哨兵很长一段时间没能说出话。
“不能回答的话,我就当做可能是了,”江刃就这么替小哨兵作出了结论,他若有所思地看了哨兵半晌,又问,“他是你的亲哥哥吗?还是认的干哥哥?”
哨兵:“……不记得。”
江刃挑了下眉。
最好别是情哥哥。
他沉吟一会儿,故意挑拔道:“嗯……你失忆了都在喊他,但是他却到现在都没来找你,你不觉得过分吗?”
哨兵没什么表情:“还好。”
“哪里好,”江刃打断小哨兵,“你不如趁早找个新哥哥。”
哨兵撩了撩眼皮:“你吗?”
江刃温和地笑,对哨兵的选择感到很意外:“哦?你想的话,我不介意。”
哨兵感觉他有点枕住江刃的手了,偏了偏头想躲开:“我一个10块的奴隶,不敢乱认。”
江刃毫不在意:“我又不是什么皇帝。”
哨兵:“……”是皇帝就更不行了。
他不搞真骨.科。
“总之我从没有给人当替身的习惯,”江刃笑着将哨兵的头又拢了回来,手掌贴上他的后颈,“你可以叫我哥哥,但不能是别的哥哥,明白了吗?”
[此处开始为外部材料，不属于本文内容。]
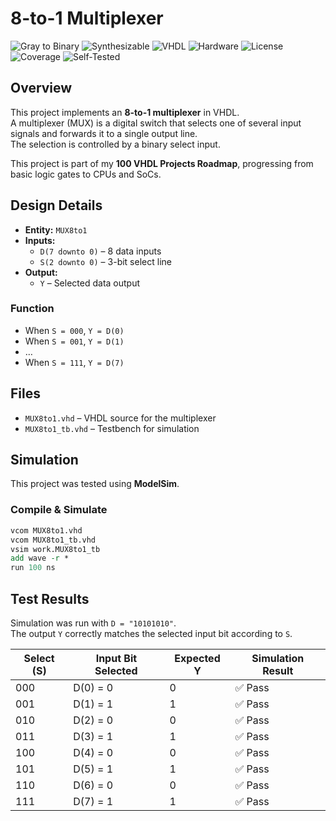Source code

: # 8-to-1 Multiplexer

![Gray to Binary](https://img.shields.io/badge/Status-Completed-brightgreen)
![Synthesizable](https://img.shields.io/badge/Synthesizable-Yes-brightgreen)
![VHDL](https://img.shields.io/badge/Language-VHDL-blue)
![Hardware](https://img.shields.io/badge/Technology-Hardware-blue)
![License](https://img.shields.io/badge/License-MIT-green)
![Coverage](https://img.shields.io/badge/Coverage-100%25-brightgreen)
![Self-Tested](https://img.shields.io/badge/Testbench%20Self%20Checking-No-red)

## Overview
This project implements an **8-to-1 multiplexer** in VHDL.  
A multiplexer (MUX) is a digital switch that selects one of several input signals and forwards it to a single output line.  
The selection is controlled by a binary select input.

This project is part of my **100 VHDL Projects Roadmap**, progressing from basic logic gates to CPUs and SoCs.

## Design Details
- **Entity:** `MUX8to1`
- **Inputs:**
  - `D(7 downto 0)` – 8 data inputs
  - `S(2 downto 0)` – 3-bit select line
- **Output:**
  - `Y` – Selected data output

### Function
- When `S = 000`, `Y = D(0)`
- When `S = 001`, `Y = D(1)`
- …
- When `S = 111`, `Y = D(7)`


## Files
- `MUX8to1.vhd` – VHDL source for the multiplexer
- `MUX8to1_tb.vhd` – Testbench for simulation


## Simulation
This project was tested using **ModelSim**.

### Compile & Simulate
```tcl
vcom MUX8to1.vhd
vcom MUX8to1_tb.vhd
vsim work.MUX8to1_tb
add wave -r *
run 100 ns
```
## Test Results

Simulation was run with `D = "10101010"`.  
The output `Y` correctly matches the selected input bit according to `S`.

| Select (S) | Input Bit Selected | Expected Y | Simulation Result |
|------------|--------------------|------------|-------------------|
| 000        | D(0) = 0           | 0          | ✅ Pass |
| 001        | D(1) = 1           | 1          | ✅ Pass |
| 010        | D(2) = 0           | 0          | ✅ Pass |
| 011        | D(3) = 1           | 1          | ✅ Pass |
| 100        | D(4) = 0           | 0          | ✅ Pass |
| 101        | D(5) = 1           | 1          | ✅ Pass |
| 110        | D(6) = 0           | 0          | ✅ Pass |
| 111        | D(7) = 1           | 1          | ✅ Pass |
江刃话音落下的同时,温暖的精神力便从放在哨兵后颈的掌心上源源不断地输送了过来。
哨兵愣了愣。
哪怕他很不识趣地拒绝了江刃的精神疏导;哪怕江刃内心大概充满了对他的怀疑;但江刃最终还是温柔地选择了退让。
明明耐心等待到哨兵感官过载,撑不住主动服软时,会是一个更好的选择。
“呃……”温暖的精神力流入识海,哨兵咬了下唇角,有点禁不住似的低下了脑袋,“哥哥……”
江刃淡淡地看哨兵:“哥哥是谁?”
“哥哥是……”哨兵轻喘一声,“主人。”
江刃目光动了动,没再说什么,把哨兵环住,边安抚边继续输送精神力。
第二天江刃起得很早,他不太适应睡觉时身旁有人,所以一晚上也没怎么睡,只闭目小憩了一会儿。
他检查了一遍绑在另一个房间的唐吉和卢西安,又看了一会儿畸变人类死去的尸体,又挑了个开阔的地方,用信号发射器发了一条新讯息。